The reverse-genetics system developed for ASFV may be adapted for other viruses, including lumpy skin disease, Zika, chikungunya, and Ebola viruses
Researchers from the J. Craig Venter Institute (JCVI), the Friedrich-Loeffler-Institut (FLI), and the International Livestock Research Institute (ILRI) have developed a reverse genetics system for African swine fever virus (ASFV). This new system will aid researchers in developing vaccines and in studying the pathogenesis and biology of ASFV, a highly contagious, deadly viral disease affecting domesticated and wild pigs, especially prevalent in Africa, Europe, Asia, and the Caribbean. A recent study estimates if ASFV reached the United States it could result in economic losses exceeding $50 billion over a ten-year period.

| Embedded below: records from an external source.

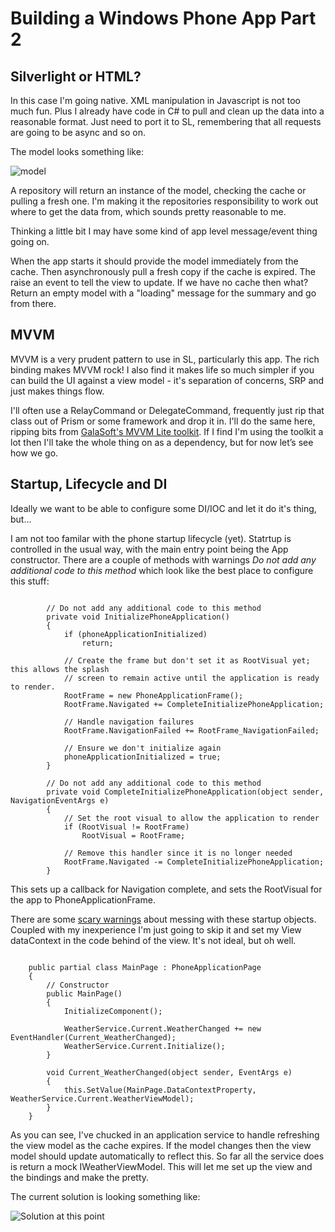 # Building a Windows Phone App Part 2 #

## Silverlight or HTML? ##

In this case I'm going native.  XML manipulation in Javascript is not too much fun.  Plus I already have code in C# to pull and clean up the data into a reasonable format.  Just need to port it to SL, remembering that all requests are going to be async and so on.

The model looks something like:

![model](http://benmcevoy.com.au/blog/get/winmopho/weather-model.png)

A repository will return an instance of the model, checking the cache or pulling a fresh one.  I'm making it the repositories responsibility to work out where to get the data from, which sounds pretty reasonable to me.

Thinking a little bit I may have some kind of app level message/event thing going on.

When the app starts it should provide the model immediately from the cache.  Then asynchronously pull a fresh copy if the cache is expired.  The raise an event to tell the view to update.  If we have no cache then what?
Return an empty model with a "loading" message for the summary and go from there.

## MVVM ##

MVVM is a very prudent pattern to use in SL, particularly this app.  The rich binding makes MVVM rock!  I also find it makes life so much simpler if you can build the UI against a view model - it's separation of concerns, SRP and just makes things flow.

I'll often use a RelayCommand or DelegateCommand, frequently just rip that class out of Prism or some framework and drop it in.  I'll do the same here, ripping bits from [GalaSoft's MVVM Lite toolkit](https://mvvmlight.codeplex.com/).  If I find I'm using the toolkit a lot then I'll take the whole thing on as a dependency, but for now let’s see how we go.

## Startup, Lifecycle and DI ##

Ideally we want to be able to configure some DI/IOC and let it do it's thing, but...

I am not too familar with the phone startup lifecycle (yet).  Statrtup is controlled in the usual way, with the main entry point being the App constructor.  There are a couple of methods with warnings *Do not add any additional code to this method* which look like the best place to configure this stuff:

<pre><code>
        // Do not add any additional code to this method
        private void InitializePhoneApplication()
        {
            if (phoneApplicationInitialized)
                return;

            // Create the frame but don't set it as RootVisual yet; this allows the splash
            // screen to remain active until the application is ready to render.
            RootFrame = new PhoneApplicationFrame();
            RootFrame.Navigated += CompleteInitializePhoneApplication;

            // Handle navigation failures
            RootFrame.NavigationFailed += RootFrame_NavigationFailed;

            // Ensure we don't initialize again
            phoneApplicationInitialized = true;
        }

        // Do not add any additional code to this method
        private void CompleteInitializePhoneApplication(object sender, NavigationEventArgs e)
        {
            // Set the root visual to allow the application to render
            if (RootVisual != RootFrame)
                RootVisual = RootFrame;

            // Remove this handler since it is no longer needed
            RootFrame.Navigated -= CompleteInitializePhoneApplication;
        }
</code></pre>

This sets up a callback for Navigation complete, and sets the RootVisual for the app to PhoneApplicationFrame.

There are some [scary warnings](http://social.msdn.microsoft.com/Forums/en-US/windowsphone7series/thread/2b6c0d94-8e03-4235-88b7-e77fb0911b86/) about messing with these startup objects.  Coupled with my inexperience I'm just going to skip it and set my View dataContext in the code behind of the view.  It's not ideal, but oh well.

<pre><code>
    public partial class MainPage : PhoneApplicationPage
    {
        // Constructor
        public MainPage()
        {
            InitializeComponent();

            WeatherService.Current.WeatherChanged += new EventHandler(Current_WeatherChanged);
            WeatherService.Current.Initialize();
        }

        void Current_WeatherChanged(object sender, EventArgs e)
        {
            this.SetValue(MainPage.DataContextProperty, WeatherService.Current.WeatherViewModel);
        }
    }
</code></pre>

As you can see, I've chucked in an application service to handle refreshing the view model as the cache expires.  If the model changes then the view model should update automatically to reflect this.  So far all the service does is return a mock IWeatherViewModel.  This will let me set up the view and the bindings and make the pretty.

The current solution is looking something like:

![Solution at this point](http://benmcevoy.com.au/blog/get/winmopho/weather-soloution1.png)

JCVI Professor Sanjay Vashee, Ph.D., senior author on the paper remarked, “By developing a synthetic genomics-based reverse genetics system for ASFV, we are not only advancing our understanding of this virus but also creating tools that can be applied to other emerging viral threats. This research has the potential to significantly reduce the economic losses caused by ASFV in the global swine industry, providing much-needed solutions to control and prevent the spread of the disease.”
The reverse genetic system allows scientists to quickly generate genetically modified versions of ASFV and involves several steps. First, scientists construct synthetic DNA, which is a lab-made version of the virus’s genetic material. Fragments of ASFV are modified and then assembled into full-length genomes in yeast using its recombination machinery. The modified genomes are then transferred to E. coli which makes isolating them in larger amounts possible.
The synthetic DNA is then transfected (or artificially introduced) into mammalian host cells which are subsequently infected with a self-helper virus. This self-helper virus is an inhibited version of ASFV which has been modified using CRISPR/Cas9 technology, a powerful gene-editing tool that can precisely cut DNA at specific locations. The alterations ensure that the self-helper virus cannot replicate on its own. Despite this inhibition, the self-helper virus still provides the necessary proteins and machinery required for the synthetic DNA to replicate and assemble into new virus particles.
This process results in the production of live recombinant viruses that contain the specific genetic modifications introduced in the synthetic DNA. These recombinant viruses can then be used for further study or vaccine development.
“Globally, ASF outbreaks have caused devastating economic losses amounting to billions of dollars, severely impacting the pork industry, food security, and livelihoods. In Africa, the impact could be dire given the presence of multiple genotypes of the virus and the widespread lack of adequate biosecurity measures to control the disease,” said Dr. Hussein Abkallo, a researcher at ILRI and one of the authors of the paper. “This platform gives hope of developing new, targeted vaccines that can protect animal health to reduce mortality as well as the environmental footprint of the livestock sector by preventing unnecessary losses.”
The synthetic genomics-based reverse genetics system developed for ASFV can be applied to other viruses with non-infectious genomes, offering significant potential for research and vaccine development. For example, it could be applied to lumpy skin disease virus, a double-stranded DNA virus that primarily affects cattle causing significant economic harm.
This methodology could also be adapted for emerging RNA viruses such as Zika, chikungunya, Mayaro, and Ebola viruses, which have caused significant outbreaks and pose serious threats to global health. By leveraging synthetic genomics, researchers can rapidly develop reverse genetics tools for these and new emerging viruses, facilitating the study of their biology and the creation of effective vaccines and treatments.